(Problem description):
Your answer must be the full listing, reproduced exactly, minus any pictures.

(Record extracts):
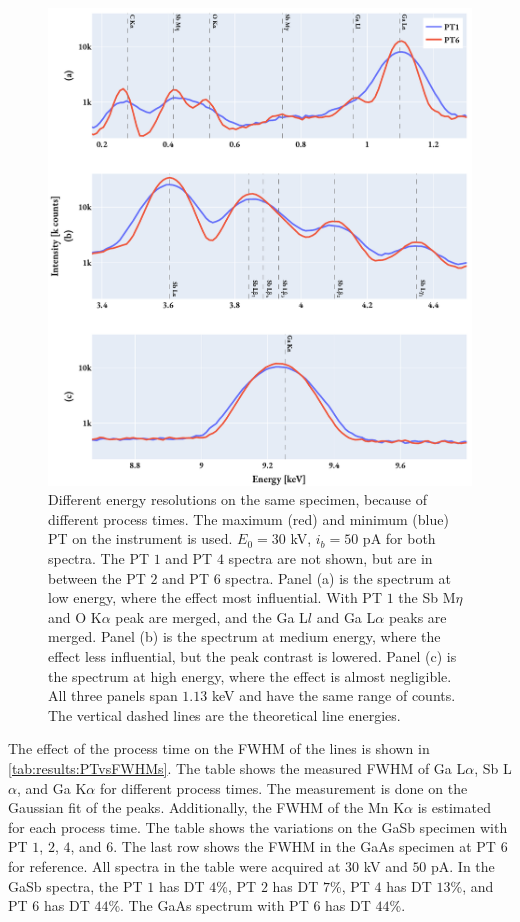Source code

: \begin{figure}[hptb]
    \centering
    \includegraphics[width=0.95\linewidth]{figures/results/eds_energyResolutions_process_time.pdf}
    \caption{
        Different energy resolutions on the same specimen, because of different process times.
        The maximum (red) and minimum (blue) PT on the instrument is used.
        $E_0 = 30$ kV, $i_b = 50$ pA for both spectra.
        The PT $1$ and PT $4$ spectra are not shown, but are in between the PT $2$ and PT $6$ spectra.
        Panel (a) is the spectrum at low energy, where the effect most influential.
        With PT $1$ the Sb M$\eta$ and O K$\alpha$ peak are merged, and the Ga L$l$ and Ga L$\alpha$ peaks are merged.
        Panel (b) is the spectrum at medium energy, where the effect less influential, but the peak contrast is lowered.
        Panel (c) is the spectrum at high energy, where the effect is almost negligible.
        All three panels span $1.13$ keV and have the same range of counts.
        The vertical dashed lines are the theoretical line energies.
    }
    \label{fig:results:energy_resolutions_process_time}
\end{figure}


The effect of the process time on the FWHM of the lines is shown in \cref{tab:results:PTvsFWHMs}.
The table shows the measured FWHM of Ga L$\alpha$, Sb L$\alpha$, and Ga K$\alpha$ for different process times.
The measurement is done on the Gaussian fit of the peaks.
Additionally, the FWHM of the Mn K$\alpha$ is estimated for each process time.
The table shows the variations on the GaSb specimen with PT $1$, $2$, $4$, and $6$.
The last row shows the FWHM in the GaAs specimen at PT $6$ for reference.
All spectra in the table were acquired at $30$ kV and $50$ pA.
In the GaSb spectra, the PT $1$ has DT $4$\%, PT $2$ has DT $7$\%, PT $4$ has DT $13$\%, and PT $6$ has DT $44$\%.
The GaAs spectrum with PT $6$ has DT $44$\%.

(Solution for this problem):
Source code

: \begin{figure}[hptb]
    \centering
    \includegraphics[width=0.95\linewidth]{figures/results/eds_energyResolutions_process_time.pdf}
    \caption{
        Different energy resolutions on the same specimen, because of different process times.
        The maximum (red) and minimum (blue) PT on the instrument is used.
        $E_0 = 30$ kV, $i_b = 50$ pA for both spectra.
        The PT $1$ and PT $4$ spectra are not shown, but are in between the PT $2$ and PT $6$ spectra.
        Panel (a) is the spectrum at low energy, where the effect most influential.
        With PT $1$ the Sb M$\eta$ and O K$\alpha$ peak are merged, and the Ga L$l$ and Ga L$\alpha$ peaks are merged.
        Panel (b) is the spectrum at medium energy, where the effect less influential, but the peak contrast is lowered.
        Panel (c) is the spectrum at high energy, where the effect is almost negligible.
        All three panels span $1.13$ keV and have the same range of counts.
        The vertical dashed lines are the theoretical line energies.
    }
    \label{fig:results:energy_resolutions_process_time}
\end{figure}


The effect of the process time on the FWHM of the lines is shown in \cref{tab:results:PTvsFWHMs}.
The table shows the measured FWHM of Ga L$\alpha$, Sb L$\alpha$, and Ga K$\alpha$ for different process times.
The measurement is done on the Gaussian fit of the peaks.
Additionally, the FWHM of the Mn K$\alpha$ is estimated for each process time.
The table shows the variations on the GaSb specimen with PT $1$, $2$, $4$, and $6$.
The last row shows the FWHM in the GaAs specimen at PT $6$ for reference.
All spectra in the table were acquired at $30$ kV and $50$ pA.
In the GaSb spectra, the PT $1$ has DT $4$\%, PT $2$ has DT $7$\%, PT $4$ has DT $13$\%, and PT $6$ has DT $44$\%.
The GaAs spectrum with PT $6$ has DT $44$\%.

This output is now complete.